CRÔNICA: Lenda Viva – Por Edilson Pereira

Na primeira metade dos anos 60 os pais e irmãos do Celso Portioli foram meus vizinhos na Rua Mem de Sá, na Zona 2. Eu fui um televizinho. Aquele sujeito pobre cuja família não tinha televisão e dependia, como Blanche Dubois, da generosidade de estranhos para ver televisão.

CRÔNICA: Lenda Viva - Por Edilson Pereira

foto: divulgação

Na primeira metade dos anos 60 os pais e irmãos do Celso Portioli foram meus vizinhos na Rua Mem de Sá, na Zona 2, em Maringá. Morávamos no lado esquerdo do terceiro quarteirão depois da Avenida Tiradentes, sentido Avenida Beckman, que hoje não existe mais e era conhecida como a “Avenida do Cemitério”. Sobre Celso Portioli sei que um dia ele nasceu na casa de nossos vizinhos. Não era mais novidade. O Sr. Hercílio e Dona Dib tinham muitos filhos. Entre eles, dois gêmeos. E sempre nascia mais. Quando Celso nasceu, eu estava com quinze anos.
A minha casa era a segunda depois da Rua Antônio Salema e a do pai do Celso era a quarta.
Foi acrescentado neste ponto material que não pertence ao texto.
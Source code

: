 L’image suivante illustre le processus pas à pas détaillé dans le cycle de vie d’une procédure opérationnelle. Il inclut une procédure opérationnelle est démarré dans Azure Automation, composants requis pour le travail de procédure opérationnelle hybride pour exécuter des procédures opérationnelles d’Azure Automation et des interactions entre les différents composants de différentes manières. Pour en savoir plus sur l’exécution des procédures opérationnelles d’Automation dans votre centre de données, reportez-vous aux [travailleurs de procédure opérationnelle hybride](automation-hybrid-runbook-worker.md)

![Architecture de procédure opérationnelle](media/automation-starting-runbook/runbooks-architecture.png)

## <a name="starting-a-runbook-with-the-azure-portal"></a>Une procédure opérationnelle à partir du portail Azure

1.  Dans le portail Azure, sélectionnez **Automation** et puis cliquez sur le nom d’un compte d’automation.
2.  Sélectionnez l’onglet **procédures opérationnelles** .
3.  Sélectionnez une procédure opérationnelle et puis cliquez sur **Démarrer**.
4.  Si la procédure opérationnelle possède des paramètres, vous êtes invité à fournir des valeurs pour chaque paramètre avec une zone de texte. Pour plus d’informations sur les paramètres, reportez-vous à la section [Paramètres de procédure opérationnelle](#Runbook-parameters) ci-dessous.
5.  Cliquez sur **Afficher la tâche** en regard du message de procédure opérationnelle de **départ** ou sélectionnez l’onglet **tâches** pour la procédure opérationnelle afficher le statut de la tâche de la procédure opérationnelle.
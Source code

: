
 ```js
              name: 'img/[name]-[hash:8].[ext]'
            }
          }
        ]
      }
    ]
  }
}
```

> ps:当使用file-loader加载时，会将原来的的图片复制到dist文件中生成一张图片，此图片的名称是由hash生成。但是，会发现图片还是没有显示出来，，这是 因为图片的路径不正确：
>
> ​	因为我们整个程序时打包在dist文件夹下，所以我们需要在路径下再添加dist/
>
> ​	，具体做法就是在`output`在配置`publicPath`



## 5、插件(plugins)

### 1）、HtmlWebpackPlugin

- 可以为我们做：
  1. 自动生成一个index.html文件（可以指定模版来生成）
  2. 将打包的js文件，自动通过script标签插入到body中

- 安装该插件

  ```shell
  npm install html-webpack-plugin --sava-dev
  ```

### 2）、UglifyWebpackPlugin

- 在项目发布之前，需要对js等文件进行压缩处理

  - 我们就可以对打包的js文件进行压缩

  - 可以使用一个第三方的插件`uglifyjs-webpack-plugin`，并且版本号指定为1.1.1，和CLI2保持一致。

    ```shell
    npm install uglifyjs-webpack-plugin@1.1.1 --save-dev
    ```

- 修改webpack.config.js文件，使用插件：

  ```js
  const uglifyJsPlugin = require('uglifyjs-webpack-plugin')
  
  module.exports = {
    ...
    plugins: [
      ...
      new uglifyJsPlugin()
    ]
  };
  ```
Tudo isto tem importância em minha infância porque foi na casa do Sr. Hercílio que eu via televisão até minha família comprar uma Telefunken em 1970, para a gente ver a Copa do Mundo. Então, foram alguns anos. Sr. Hercílio trabalhava com madeiras, e como no final dos anos 60 já não havia muita madeira na região, ele foi se mudando sempre para oeste com sua serraria. Eu fui um televizinho. Aquele sujeito pobre cuja família não tinha televisão e dependia, como Blanche Dubois, da generosidade de estranhos para ver televisão.
Não foi lá que eu vi televisão a primeira vez. Foi no vizinho da frente. Da família do Sr. Ueta. Era amigo de seu filho, Namio. Mas os Uetas não eram tão generosos quanto Sr. Hercílio e Dona Dib e assim quando estes compraram o aparelho, sempre apareci lá como cachorro que caiu de mudança. Não era todo dia. Uma ou, no máximo, duas vezes por semana. Para matar a vontade e saciar as lombrigas televisivas. Também passava, às vezes uma ou duas semanas sem aparecer. Ser televizinho era uma arte. O primeiro mandamento era ficar de boca fechada enquanto os da família agiam normalmente. O segundo era não fazer cara de coitado quando alguém começasse a comer pipocas e balas. E quando eles oferecessem, a gente dizia: “Não obrigado. Acabei de jantar”. 
O terceiro mandamento era óbvio: nunca forçar a barra e desconfiar quando a presença não era agradável. Hora de cair fora. Conto tudo isto porque vi uma foto do Moacir Franco. E ele foi o comandante do primeiro programa de auditório que eu vi. Ele e seu filho Guto. Franco fará 86 anos no próximo dia 5. Ele trabalhava na TV Excelsior com seu programa Moacir Franco Show. Depois foi para a Record com Moacir Franco e Guto. As duas as principais emissoras de televisão dos anos 60, ao lado da TV Tupi.
Moacir Franco era múltiplo. Era apresentador, ator, comediante, cantor e compositor. Como compositor é autor do primeiro grande sucesso de João Mineiro e Marciano, pelo menos o primeiro que ouvi, que foi a música até hoje ouvida “Ainda ontem chorei de saudade”. Bela composição. A dupla já fazia sucesso. Mas com esta música estourou. Franco fazia o papel de mendigo na Praça da Alegria que passou por várias emissoras. Ele gritava o bordão “me dá um dinheiro aí”.
O compositor Homero Ferreira se inspirou neste bordão e escreveu a marchinha de carnaval “Me dá um dinheiro aí”, gravada por Moacir Franco em 1959, que foi o maior sucesso de Ferreira. Franco canta a música no filme “Entrei de gaiato”, de 1959, como o personagem dele na Praça da Alegria. A marchinha estourou no carnaval de 1960. O papel de mendigo foi interpretado por Franco por décadas. Ele é um dos mais duradouros homens de televisão ainda vivos. Uma lenda da televisão brasileira.